◆ What to do
Take the data below and copy exactly the lines starting at the one with "Finally, you can" and finishing at the one with "## Copyright", both included.

Collected data:
━━━━━━

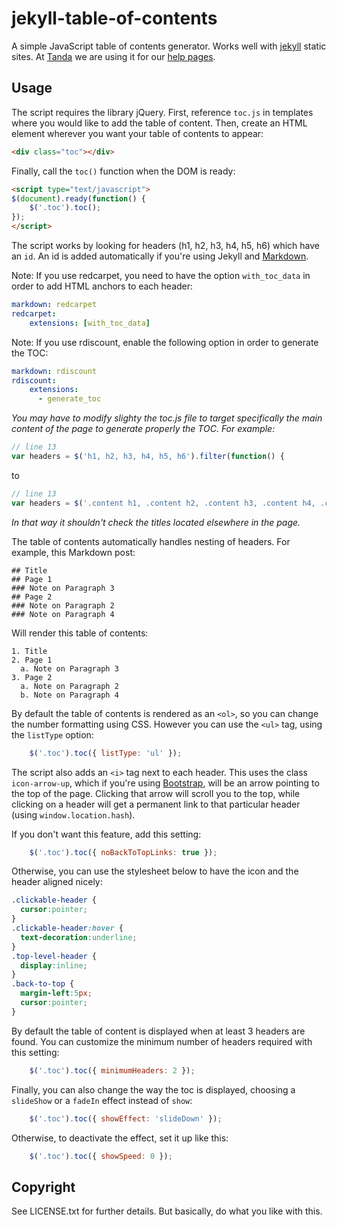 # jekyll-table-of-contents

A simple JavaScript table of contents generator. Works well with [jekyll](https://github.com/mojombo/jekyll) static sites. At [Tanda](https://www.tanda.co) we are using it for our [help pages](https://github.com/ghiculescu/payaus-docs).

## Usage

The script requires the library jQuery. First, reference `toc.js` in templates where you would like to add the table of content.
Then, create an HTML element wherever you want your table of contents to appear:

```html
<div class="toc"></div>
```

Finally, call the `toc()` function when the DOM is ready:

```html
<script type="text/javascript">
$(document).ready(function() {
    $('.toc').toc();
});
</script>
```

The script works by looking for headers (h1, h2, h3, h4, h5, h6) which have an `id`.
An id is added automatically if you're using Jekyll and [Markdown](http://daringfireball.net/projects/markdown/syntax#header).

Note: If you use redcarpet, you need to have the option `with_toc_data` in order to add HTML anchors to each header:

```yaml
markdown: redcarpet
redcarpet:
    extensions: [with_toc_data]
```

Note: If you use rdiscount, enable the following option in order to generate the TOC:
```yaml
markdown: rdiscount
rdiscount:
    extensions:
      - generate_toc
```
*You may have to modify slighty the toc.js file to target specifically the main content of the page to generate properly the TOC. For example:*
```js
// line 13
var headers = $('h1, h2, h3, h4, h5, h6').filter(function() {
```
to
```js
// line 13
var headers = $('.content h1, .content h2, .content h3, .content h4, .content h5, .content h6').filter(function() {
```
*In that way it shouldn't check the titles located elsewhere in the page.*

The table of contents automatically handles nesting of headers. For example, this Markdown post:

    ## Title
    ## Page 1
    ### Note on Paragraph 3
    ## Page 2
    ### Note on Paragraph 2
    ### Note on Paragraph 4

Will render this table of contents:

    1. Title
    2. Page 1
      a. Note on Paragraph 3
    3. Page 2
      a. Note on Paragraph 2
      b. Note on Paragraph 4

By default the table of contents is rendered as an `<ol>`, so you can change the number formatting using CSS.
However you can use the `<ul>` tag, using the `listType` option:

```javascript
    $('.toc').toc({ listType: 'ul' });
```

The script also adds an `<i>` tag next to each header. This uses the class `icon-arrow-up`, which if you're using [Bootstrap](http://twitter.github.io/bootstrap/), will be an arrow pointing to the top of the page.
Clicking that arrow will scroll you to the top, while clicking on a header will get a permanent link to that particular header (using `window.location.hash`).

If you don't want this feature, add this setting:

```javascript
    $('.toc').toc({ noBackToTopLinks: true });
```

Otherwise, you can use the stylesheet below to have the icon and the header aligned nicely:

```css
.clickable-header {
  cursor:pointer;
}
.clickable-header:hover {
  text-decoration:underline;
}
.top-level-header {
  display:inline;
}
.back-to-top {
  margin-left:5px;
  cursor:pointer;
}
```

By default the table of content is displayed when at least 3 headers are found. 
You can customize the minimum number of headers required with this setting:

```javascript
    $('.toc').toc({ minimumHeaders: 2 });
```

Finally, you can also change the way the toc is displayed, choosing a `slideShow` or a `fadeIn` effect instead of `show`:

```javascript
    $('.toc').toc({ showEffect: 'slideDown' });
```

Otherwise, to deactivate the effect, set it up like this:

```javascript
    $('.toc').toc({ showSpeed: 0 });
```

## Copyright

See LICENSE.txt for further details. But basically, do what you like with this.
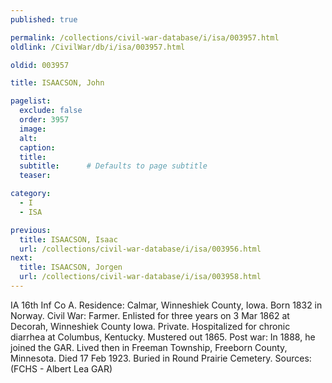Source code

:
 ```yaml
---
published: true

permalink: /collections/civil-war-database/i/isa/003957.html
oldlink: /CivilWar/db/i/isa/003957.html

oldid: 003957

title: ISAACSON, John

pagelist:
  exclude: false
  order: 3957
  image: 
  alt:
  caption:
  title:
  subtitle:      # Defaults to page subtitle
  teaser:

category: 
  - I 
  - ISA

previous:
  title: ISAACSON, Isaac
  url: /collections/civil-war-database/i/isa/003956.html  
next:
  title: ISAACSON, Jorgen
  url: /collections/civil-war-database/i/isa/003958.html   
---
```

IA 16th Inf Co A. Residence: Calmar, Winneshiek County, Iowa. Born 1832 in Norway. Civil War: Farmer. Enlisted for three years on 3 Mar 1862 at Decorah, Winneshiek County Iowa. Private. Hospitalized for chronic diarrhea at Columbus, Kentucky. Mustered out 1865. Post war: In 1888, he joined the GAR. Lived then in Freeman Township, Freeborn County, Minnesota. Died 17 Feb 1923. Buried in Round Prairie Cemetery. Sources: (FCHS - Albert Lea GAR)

━━━━━━

◆ Result of the exercise
Finally, you can also change the way the toc is displayed, choosing a `slideShow` or a `fadeIn` effect instead of `show`:

```javascript
    $('.toc').toc({ showEffect: 'slideDown' });
```

Otherwise, to deactivate the effect, set it up like this:

```javascript
    $('.toc').toc({ showSpeed: 0 });
```

## Copyright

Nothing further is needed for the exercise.